The chances of any future crossovers between the two shows, at least while “Lone Star” remains on Fox, are slim to none. That’s no great loss.
Still the same show
Although the show has changed networks, nothing else has changed for “9-1-1.” It’s even still shooting on the Fox backlot, which was not part of the sale to Disney. “It feels a lot the same so far,” said Angela Bassett, who stars as LAPD Sgt. Athena Grant.
But Minear said there is some added excitement about moving to a new home.
“Fox was great for us for many years,” he said. “The thing that’s exciting about ABC is it feels like the first year of the show, in a lot of ways. Like, the enthusiasm at the network is through the roof. … They already love the show. So I just think it’s a shot in the arm for all of us.”
Harder than staging a tsunami
Although $9 million is a healthy TV budget, it’s not a lot to be shooting what are essentially disaster movies — including an earthquake, a flood, a blackout, and a tsunami, in addition to the weekly rescues.
And this season’s “Poseidon Adventure” episodes were the toughest yet. “The tsunami that took out the Santa Monica Pier was weirdly easier to produce than a capsized cruise ship,” Minear said. He “almost” had a ship to shoot on, “and then the cruise ship company was, like, ‘We’ll let you use our cruise ship but nothing bad can happen.’” His response: “Have you seen the show?”

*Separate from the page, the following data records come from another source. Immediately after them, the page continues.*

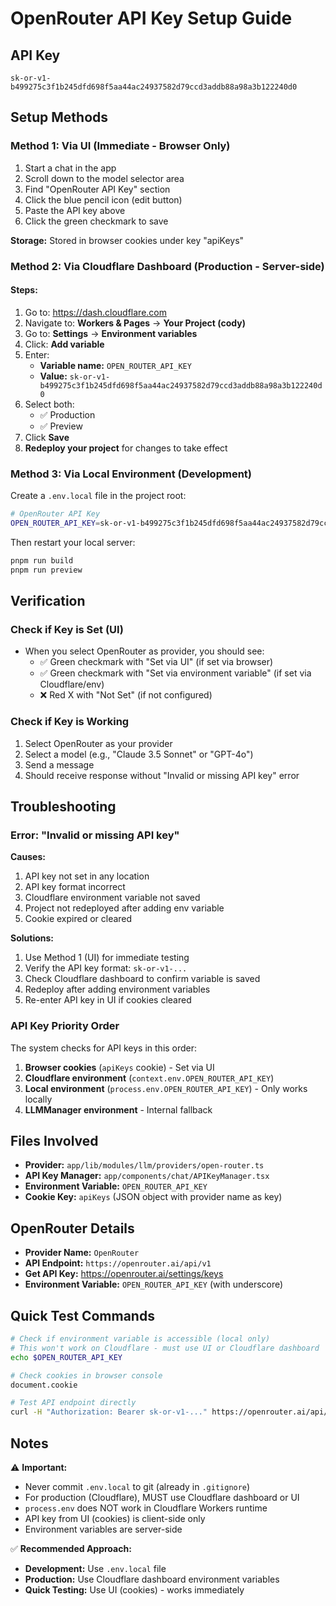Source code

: # OpenRouter API Key Setup Guide

## API Key
```
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
```

## Setup Methods

### Method 1: Via UI (Immediate - Browser Only)
1. Start a chat in the app
2. Scroll down to the model selector area
3. Find "OpenRouter API Key" section
4. Click the blue pencil icon (edit button)
5. Paste the API key above
6. Click the green checkmark to save

**Storage:** Stored in browser cookies under key "apiKeys"

### Method 2: Via Cloudflare Dashboard (Production - Server-side)

#### Steps:
1. Go to: https://dash.cloudflare.com
2. Navigate to: **Workers & Pages** → **Your Project (cody)**
3. Go to: **Settings** → **Environment variables**
4. Click: **Add variable**
5. Enter:
   - **Variable name:** `OPEN_ROUTER_API_KEY`
   - **Value:** `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`
6. Select both:
   - ✅ Production
   - ✅ Preview
7. Click **Save**
8. **Redeploy your project** for changes to take effect

### Method 3: Via Local Environment (Development)

Create a `.env.local` file in the project root:

```bash
# OpenRouter API Key
OPEN_ROUTER_API_KEY=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
```

Then restart your local server:
```bash
pnpm run build
pnpm run preview
```

## Verification

### Check if Key is Set (UI)
- When you select OpenRouter as provider, you should see:
  - ✅ Green checkmark with "Set via UI" (if set via browser)
  - ✅ Green checkmark with "Set via environment variable" (if set via Cloudflare/env)
  - ❌ Red X with "Not Set" (if not configured)

### Check if Key is Working
1. Select OpenRouter as your provider
2. Select a model (e.g., "Claude 3.5 Sonnet" or "GPT-4o")
3. Send a message
4. Should receive response without "Invalid or missing API key" error

## Troubleshooting

### Error: "Invalid or missing API key"
**Causes:**
1. API key not set in any location
2. API key format incorrect
3. Cloudflare environment variable not saved
4. Project not redeployed after adding env variable
5. Cookie expired or cleared

**Solutions:**
1. Use Method 1 (UI) for immediate testing
2. Verify the API key format: `sk-or-v1-...`
3. Check Cloudflare dashboard to confirm variable is saved
4. Redeploy after adding environment variables
5. Re-enter API key in UI if cookies cleared

### API Key Priority Order
The system checks for API keys in this order:
1. **Browser cookies** (`apiKeys` cookie) - Set via UI
2. **Cloudflare environment** (`context.env.OPEN_ROUTER_API_KEY`) 
3. **Local environment** (`process.env.OPEN_ROUTER_API_KEY`) - Only works locally
4. **LLMManager environment** - Internal fallback

## Files Involved

- **Provider:** `app/lib/modules/llm/providers/open-router.ts`
- **API Key Manager:** `app/components/chat/APIKeyManager.tsx`
- **Environment Variable:** `OPEN_ROUTER_API_KEY`
- **Cookie Key:** `apiKeys` (JSON object with provider name as key)

## OpenRouter Details

- **Provider Name:** `OpenRouter`
- **API Endpoint:** `https://openrouter.ai/api/v1`
- **Get API Key:** https://openrouter.ai/settings/keys
- **Environment Variable:** `OPEN_ROUTER_API_KEY` (with underscore)

## Quick Test Commands

```bash
# Check if environment variable is accessible (local only)
# This won't work on Cloudflare - must use UI or Cloudflare dashboard
echo $OPEN_ROUTER_API_KEY

# Check cookies in browser console
document.cookie

# Test API endpoint directly
curl -H "Authorization: Bearer sk-or-v1-..." https://openrouter.ai/api/v1/models
```

## Notes

⚠️ **Important:**
- Never commit `.env.local` to git (already in `.gitignore`)
- For production (Cloudflare), MUST use Cloudflare dashboard or UI
- `process.env` does NOT work in Cloudflare Workers runtime
- API key from UI (cookies) is client-side only
- Environment variables are server-side

✅ **Recommended Approach:**
- **Development:** Use `.env.local` file
- **Production:** Use Cloudflare dashboard environment variables
- **Quick Testing:** Use UI (cookies) - works immediately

According to Minear, the cruise ship company (which he did not name) told him, “‘Well, you can capsize it, blow a hole in it, sink it, as long as at the end we see it’s fine. And then they sail off,’” he said. “I’m, like, ‘No, we’re not going to do that.’”
Almost a firefighter?
Having failed to find much of any acting roles in Hollywood after he was written out of AMC’s “Into the Badlands” four episodes into Season 2, Stark was seriously contemplating returning to his native London in 2017. “Yeah, I was running out of money,” he said. “So I may have had to have gone back to England.”
He had a visa that allowed him to work as a performer, but he used his “last little bit of money to apply for my green card. And once I had a green card, a firefighter was a possible career choice for me. And then this came along, which is better. I like this.”
Speaking of soap opera
After several seasons of melodrama surrounding Maddie (Hewitt) and Chimney (Kenneth Choi), the two often star-crossed lovers are finally going to walk down the aisle in Season 7.
“We’re going to get friggin’ married,” Choi said. “Finally.”
“Maddie and Chimney deserve it, I think,” Hewitt added. “They’ve been through too much.”
“They deserve happiness,” Choi said.
“And it’s going to go really smooth,” Minear said, sarcastically. Because, of course, a show in which all the characters live happily ever after is boring.
“You see the fans going, ‘Why can’t they be happy?’” Minear said. “It’s like, ‘Oh, you don’t want to see them on the show anymore is what you’re saying?’”
Not dead yet
And then there was the time that Minnear forgot to tell Ryan Guzman that, although his character — firefighter Eddie Diaz — gets shot in a script he’d just received, he would survive his wound.
“And at the end of the script, it said Eddie gets shot, and that was it,” Guzman said. “And I was curious. I had to call Tim up. I’m like, “Where’s this going, man? Am I coming back, because my contract says one more year, right? … Do I need to call my lawyer?”
As Minear remembered it, he told Guzman “that you were just too pretty to die. Like, why would you worry?”